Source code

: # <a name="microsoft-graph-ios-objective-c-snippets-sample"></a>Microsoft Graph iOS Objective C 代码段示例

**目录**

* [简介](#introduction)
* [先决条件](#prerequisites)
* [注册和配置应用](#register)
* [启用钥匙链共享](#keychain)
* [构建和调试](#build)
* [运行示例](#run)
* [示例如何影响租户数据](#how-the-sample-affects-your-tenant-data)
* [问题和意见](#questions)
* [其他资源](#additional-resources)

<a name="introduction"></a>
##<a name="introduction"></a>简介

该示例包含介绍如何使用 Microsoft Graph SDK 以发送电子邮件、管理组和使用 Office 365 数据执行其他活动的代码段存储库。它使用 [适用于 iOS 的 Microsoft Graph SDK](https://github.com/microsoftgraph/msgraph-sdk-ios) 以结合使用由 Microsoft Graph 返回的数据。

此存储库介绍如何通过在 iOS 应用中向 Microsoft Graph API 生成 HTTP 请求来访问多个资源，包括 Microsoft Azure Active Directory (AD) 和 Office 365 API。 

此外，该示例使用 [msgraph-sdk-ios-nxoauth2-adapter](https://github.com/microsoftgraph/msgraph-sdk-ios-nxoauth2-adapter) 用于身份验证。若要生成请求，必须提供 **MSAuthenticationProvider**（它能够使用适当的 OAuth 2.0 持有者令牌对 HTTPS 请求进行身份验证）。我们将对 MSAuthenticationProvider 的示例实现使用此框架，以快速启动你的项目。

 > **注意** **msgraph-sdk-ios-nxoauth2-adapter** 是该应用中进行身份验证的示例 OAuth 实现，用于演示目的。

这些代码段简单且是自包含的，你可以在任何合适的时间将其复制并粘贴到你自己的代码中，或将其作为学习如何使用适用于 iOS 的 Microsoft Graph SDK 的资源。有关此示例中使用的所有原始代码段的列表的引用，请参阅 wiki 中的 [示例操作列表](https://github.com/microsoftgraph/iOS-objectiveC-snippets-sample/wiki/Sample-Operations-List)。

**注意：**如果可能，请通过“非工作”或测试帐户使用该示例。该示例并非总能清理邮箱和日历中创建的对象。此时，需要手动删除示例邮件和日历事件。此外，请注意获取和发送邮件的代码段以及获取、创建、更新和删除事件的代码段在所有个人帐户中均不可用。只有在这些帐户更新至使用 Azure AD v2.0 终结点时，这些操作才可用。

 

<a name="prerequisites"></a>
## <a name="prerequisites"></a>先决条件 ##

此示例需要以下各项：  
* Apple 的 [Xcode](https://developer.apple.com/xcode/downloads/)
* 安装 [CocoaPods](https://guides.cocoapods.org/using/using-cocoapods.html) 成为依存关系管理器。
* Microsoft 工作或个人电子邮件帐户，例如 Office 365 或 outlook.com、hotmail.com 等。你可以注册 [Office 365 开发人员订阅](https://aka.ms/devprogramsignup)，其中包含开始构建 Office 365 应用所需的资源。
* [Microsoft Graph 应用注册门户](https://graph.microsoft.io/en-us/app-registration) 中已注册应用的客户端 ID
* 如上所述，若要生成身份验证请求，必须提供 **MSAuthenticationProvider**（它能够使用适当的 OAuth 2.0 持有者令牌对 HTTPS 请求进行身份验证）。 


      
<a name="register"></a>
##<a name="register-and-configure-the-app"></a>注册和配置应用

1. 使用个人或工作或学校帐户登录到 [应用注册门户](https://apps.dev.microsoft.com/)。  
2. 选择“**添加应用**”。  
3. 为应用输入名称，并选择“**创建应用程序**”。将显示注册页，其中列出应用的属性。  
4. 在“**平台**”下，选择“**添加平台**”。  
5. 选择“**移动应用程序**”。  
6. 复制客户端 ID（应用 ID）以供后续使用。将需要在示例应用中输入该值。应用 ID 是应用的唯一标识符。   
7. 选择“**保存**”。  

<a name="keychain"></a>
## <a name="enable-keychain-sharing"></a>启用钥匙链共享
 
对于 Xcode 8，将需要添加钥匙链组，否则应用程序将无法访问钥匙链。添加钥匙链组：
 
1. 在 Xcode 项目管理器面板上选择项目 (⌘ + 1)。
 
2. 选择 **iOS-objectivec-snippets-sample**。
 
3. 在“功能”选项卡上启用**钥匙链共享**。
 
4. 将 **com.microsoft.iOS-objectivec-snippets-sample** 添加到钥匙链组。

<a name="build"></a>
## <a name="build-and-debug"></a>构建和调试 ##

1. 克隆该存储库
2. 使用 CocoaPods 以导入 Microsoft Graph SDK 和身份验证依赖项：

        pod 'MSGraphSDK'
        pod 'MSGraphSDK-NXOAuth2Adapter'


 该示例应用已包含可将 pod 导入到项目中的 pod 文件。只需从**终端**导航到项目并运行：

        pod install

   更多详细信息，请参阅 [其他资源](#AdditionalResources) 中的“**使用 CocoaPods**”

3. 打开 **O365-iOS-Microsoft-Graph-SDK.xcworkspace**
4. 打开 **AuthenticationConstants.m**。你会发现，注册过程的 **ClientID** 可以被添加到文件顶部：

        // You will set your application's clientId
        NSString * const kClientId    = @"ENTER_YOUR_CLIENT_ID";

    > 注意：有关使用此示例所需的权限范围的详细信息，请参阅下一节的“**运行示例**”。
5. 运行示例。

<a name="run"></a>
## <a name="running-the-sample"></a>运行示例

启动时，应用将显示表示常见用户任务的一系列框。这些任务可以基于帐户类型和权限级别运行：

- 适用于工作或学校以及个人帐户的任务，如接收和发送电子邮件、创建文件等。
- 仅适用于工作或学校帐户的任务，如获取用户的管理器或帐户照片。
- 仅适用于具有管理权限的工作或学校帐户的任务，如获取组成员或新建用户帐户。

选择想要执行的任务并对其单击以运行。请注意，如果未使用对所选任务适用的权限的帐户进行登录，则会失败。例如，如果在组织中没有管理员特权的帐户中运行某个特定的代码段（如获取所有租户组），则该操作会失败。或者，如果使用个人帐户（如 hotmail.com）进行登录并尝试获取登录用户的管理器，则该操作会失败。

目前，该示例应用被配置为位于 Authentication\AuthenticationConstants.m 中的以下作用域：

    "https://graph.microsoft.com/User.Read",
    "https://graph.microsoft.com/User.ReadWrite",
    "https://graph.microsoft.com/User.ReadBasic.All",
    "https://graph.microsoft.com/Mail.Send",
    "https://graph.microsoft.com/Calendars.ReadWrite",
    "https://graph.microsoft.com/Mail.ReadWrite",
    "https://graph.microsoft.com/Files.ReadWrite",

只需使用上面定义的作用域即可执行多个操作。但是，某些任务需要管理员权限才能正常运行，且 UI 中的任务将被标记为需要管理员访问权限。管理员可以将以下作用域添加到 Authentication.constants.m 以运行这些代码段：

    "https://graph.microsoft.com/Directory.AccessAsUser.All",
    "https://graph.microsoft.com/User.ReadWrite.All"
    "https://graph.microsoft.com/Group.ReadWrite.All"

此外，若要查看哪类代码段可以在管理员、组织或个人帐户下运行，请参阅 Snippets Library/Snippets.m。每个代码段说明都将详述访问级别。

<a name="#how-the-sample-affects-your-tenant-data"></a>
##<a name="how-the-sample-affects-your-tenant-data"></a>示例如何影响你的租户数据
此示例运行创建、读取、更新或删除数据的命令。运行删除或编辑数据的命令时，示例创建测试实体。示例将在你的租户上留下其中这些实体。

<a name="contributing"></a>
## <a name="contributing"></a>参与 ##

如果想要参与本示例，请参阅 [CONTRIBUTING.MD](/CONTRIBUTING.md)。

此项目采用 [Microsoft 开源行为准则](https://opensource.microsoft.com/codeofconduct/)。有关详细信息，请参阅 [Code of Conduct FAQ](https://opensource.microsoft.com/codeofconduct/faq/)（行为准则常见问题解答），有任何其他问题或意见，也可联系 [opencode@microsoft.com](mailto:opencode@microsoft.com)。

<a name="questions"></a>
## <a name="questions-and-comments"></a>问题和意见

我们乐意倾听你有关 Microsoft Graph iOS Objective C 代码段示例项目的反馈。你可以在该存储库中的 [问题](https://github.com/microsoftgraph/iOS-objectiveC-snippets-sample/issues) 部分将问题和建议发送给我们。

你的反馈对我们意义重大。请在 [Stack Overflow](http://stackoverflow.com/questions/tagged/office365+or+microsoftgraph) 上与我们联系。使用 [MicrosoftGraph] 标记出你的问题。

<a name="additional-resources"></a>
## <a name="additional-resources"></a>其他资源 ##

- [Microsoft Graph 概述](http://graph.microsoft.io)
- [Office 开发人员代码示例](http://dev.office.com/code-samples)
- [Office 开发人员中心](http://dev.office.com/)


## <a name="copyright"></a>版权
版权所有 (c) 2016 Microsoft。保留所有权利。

____________________

▶ **HOW TO COMPLETE THIS TASK**: Go through the records and copy each line with "Xcode" in it.

▶ **RESPONSE**:
* Apple 的 [Xcode](https://developer.apple.com/xcode/downloads/)
对于 Xcode 8，将需要添加钥匙链组，否则应用程序将无法访问钥匙链。添加钥匙链组：
1. 在 Xcode 项目管理器面板上选择项目 (⌘ + 1)。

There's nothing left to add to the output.